> [Excerpted records]
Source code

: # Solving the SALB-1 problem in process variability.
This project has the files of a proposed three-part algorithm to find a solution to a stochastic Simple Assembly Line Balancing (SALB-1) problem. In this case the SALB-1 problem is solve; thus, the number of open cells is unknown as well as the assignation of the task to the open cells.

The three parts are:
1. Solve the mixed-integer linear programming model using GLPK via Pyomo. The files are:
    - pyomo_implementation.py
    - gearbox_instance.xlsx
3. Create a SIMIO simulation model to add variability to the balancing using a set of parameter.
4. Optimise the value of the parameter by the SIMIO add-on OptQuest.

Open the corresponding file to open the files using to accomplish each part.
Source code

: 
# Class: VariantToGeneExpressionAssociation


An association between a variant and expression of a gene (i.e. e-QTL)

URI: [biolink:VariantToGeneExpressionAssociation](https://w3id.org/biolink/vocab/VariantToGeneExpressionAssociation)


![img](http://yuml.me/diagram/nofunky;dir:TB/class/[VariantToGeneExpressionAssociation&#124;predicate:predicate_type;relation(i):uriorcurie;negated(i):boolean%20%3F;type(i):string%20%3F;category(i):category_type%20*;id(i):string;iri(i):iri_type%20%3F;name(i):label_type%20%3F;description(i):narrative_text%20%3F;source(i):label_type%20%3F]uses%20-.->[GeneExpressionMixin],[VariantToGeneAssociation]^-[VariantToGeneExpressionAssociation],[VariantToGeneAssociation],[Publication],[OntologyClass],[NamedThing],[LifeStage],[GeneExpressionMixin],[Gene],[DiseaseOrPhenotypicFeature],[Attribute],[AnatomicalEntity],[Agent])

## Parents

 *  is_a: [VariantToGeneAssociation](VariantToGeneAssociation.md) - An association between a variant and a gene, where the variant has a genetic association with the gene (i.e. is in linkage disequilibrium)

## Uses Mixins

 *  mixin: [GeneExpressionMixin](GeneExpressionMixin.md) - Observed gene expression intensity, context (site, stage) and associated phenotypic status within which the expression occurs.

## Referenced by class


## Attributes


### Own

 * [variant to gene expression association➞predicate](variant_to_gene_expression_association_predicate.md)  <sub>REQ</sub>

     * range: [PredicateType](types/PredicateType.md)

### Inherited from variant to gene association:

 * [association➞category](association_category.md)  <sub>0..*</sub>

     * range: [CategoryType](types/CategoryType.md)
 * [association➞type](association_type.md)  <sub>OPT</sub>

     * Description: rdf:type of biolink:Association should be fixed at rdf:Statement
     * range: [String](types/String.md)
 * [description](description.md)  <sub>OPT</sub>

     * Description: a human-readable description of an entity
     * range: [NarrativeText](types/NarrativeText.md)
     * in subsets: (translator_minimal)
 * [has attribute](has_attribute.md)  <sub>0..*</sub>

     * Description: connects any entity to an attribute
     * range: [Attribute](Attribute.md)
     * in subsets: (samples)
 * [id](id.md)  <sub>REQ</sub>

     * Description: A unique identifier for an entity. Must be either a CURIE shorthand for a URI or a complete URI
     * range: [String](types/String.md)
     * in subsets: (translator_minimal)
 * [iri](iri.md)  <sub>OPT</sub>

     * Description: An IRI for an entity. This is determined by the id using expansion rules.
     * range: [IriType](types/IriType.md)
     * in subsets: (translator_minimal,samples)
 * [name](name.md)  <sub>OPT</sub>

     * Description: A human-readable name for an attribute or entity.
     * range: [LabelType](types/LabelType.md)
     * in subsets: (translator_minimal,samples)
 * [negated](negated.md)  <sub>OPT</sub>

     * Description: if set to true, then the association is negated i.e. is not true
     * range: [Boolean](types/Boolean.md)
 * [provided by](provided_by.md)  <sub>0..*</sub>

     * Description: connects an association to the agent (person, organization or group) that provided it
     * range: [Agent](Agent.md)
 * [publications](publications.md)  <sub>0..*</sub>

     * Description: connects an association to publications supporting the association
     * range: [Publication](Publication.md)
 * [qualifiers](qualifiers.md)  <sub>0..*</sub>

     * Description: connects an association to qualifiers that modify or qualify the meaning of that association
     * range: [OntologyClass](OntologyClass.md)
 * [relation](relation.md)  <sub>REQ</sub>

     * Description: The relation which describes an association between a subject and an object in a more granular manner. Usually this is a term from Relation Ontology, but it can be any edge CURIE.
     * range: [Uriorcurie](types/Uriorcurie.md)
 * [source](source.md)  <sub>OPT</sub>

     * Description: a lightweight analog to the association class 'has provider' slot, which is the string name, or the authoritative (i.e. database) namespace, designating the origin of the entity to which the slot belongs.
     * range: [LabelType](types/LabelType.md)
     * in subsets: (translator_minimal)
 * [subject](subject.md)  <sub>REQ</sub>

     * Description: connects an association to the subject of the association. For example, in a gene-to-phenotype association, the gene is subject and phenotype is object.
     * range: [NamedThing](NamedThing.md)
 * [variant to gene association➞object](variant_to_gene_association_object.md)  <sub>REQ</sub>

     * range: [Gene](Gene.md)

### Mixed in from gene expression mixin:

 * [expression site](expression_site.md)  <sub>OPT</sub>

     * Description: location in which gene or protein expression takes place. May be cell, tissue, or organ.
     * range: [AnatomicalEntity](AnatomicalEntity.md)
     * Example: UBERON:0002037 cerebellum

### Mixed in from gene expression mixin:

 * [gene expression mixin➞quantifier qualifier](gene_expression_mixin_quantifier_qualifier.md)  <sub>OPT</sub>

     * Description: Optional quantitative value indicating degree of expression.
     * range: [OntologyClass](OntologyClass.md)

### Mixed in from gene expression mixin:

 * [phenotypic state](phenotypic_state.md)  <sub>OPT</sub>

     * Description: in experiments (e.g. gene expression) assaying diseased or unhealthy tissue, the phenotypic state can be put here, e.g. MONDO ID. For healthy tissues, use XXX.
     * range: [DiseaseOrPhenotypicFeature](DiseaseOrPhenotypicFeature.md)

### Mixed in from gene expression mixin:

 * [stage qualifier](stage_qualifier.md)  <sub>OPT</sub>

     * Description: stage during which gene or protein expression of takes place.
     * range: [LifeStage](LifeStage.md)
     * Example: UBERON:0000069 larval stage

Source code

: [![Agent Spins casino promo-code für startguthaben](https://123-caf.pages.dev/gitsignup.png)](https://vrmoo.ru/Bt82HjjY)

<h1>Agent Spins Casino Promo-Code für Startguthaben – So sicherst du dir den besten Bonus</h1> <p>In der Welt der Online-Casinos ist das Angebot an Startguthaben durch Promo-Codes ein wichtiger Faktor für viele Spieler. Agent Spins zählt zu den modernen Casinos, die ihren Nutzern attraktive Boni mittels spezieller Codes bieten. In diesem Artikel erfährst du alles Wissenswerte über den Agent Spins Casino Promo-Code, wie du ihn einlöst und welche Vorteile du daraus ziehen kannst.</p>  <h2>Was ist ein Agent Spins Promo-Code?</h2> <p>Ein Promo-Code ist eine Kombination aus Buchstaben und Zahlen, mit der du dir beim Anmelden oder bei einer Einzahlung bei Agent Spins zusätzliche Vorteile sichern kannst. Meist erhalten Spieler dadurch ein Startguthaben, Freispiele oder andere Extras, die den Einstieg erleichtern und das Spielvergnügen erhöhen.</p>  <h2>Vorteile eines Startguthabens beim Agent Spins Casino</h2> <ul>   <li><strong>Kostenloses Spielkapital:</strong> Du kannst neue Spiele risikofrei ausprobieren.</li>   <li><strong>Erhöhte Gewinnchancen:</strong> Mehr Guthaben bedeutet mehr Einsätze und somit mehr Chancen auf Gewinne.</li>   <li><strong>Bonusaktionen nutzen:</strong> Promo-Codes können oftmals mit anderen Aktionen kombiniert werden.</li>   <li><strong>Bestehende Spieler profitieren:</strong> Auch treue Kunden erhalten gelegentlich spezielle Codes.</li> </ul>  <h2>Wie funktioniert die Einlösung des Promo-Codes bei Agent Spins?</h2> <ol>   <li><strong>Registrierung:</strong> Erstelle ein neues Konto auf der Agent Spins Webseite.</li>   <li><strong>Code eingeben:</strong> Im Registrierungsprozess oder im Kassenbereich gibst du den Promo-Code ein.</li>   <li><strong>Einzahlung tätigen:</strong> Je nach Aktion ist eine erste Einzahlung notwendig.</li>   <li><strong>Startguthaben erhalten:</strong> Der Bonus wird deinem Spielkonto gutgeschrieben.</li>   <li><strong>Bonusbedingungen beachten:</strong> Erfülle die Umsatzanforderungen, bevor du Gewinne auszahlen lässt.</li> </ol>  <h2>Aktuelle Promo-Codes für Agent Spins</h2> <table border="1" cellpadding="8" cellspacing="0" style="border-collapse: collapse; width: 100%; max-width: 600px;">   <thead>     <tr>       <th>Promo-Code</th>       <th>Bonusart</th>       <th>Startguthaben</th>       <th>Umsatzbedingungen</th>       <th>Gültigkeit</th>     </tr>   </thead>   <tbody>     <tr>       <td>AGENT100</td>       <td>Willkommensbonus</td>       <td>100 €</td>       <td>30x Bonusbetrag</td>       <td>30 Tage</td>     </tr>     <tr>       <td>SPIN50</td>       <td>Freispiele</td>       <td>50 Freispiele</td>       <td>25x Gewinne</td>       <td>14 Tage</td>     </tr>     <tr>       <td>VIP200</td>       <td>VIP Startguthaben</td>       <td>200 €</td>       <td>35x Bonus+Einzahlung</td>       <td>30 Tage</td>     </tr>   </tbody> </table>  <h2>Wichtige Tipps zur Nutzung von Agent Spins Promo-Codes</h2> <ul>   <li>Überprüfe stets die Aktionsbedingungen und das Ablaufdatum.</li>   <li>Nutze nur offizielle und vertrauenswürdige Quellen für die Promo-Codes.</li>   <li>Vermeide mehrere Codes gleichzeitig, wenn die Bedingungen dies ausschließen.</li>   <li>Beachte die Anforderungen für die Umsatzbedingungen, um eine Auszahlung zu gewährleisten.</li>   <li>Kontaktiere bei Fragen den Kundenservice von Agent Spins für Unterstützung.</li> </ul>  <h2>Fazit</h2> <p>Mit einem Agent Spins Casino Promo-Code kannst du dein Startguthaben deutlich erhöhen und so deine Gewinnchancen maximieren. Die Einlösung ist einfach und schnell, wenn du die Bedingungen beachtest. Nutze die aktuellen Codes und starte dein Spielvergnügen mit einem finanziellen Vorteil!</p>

> [What to produce]
In the listing above, locate the line containing "tissue, or organ." and the line containing "[![Agent Spins casino". Extract those two lines and every line between them, exactly as written, and only those.

> [Task result]
     * Description: location in which gene or protein expression takes place. May be cell, tissue, or organ.
     * range: [AnatomicalEntity](AnatomicalEntity.md)
     * Example: UBERON:0002037 cerebellum

### Mixed in from gene expression mixin:

 * [gene expression mixin➞quantifier qualifier](gene_expression_mixin_quantifier_qualifier.md)  <sub>OPT</sub>

     * Description: Optional quantitative value indicating degree of expression.
     * range: [OntologyClass](OntologyClass.md)

### Mixed in from gene expression mixin:

 * [phenotypic state](phenotypic_state.md)  <sub>OPT</sub>

     * Description: in experiments (e.g. gene expression) assaying diseased or unhealthy tissue, the phenotypic state can be put here, e.g. MONDO ID. For healthy tissues, use XXX.
     * range: [DiseaseOrPhenotypicFeature](DiseaseOrPhenotypicFeature.md)

### Mixed in from gene expression mixin:

 * [stage qualifier](stage_qualifier.md)  <sub>OPT</sub>

     * Description: stage during which gene or protein expression of takes place.
     * range: [LifeStage](LifeStage.md)
     * Example: UBERON:0000069 larval stage

Source code

: [![Agent Spins casino promo-code für startguthaben](https://123-caf.pages.dev/gitsignup.png)](https://vrmoo.ru/Bt82HjjY)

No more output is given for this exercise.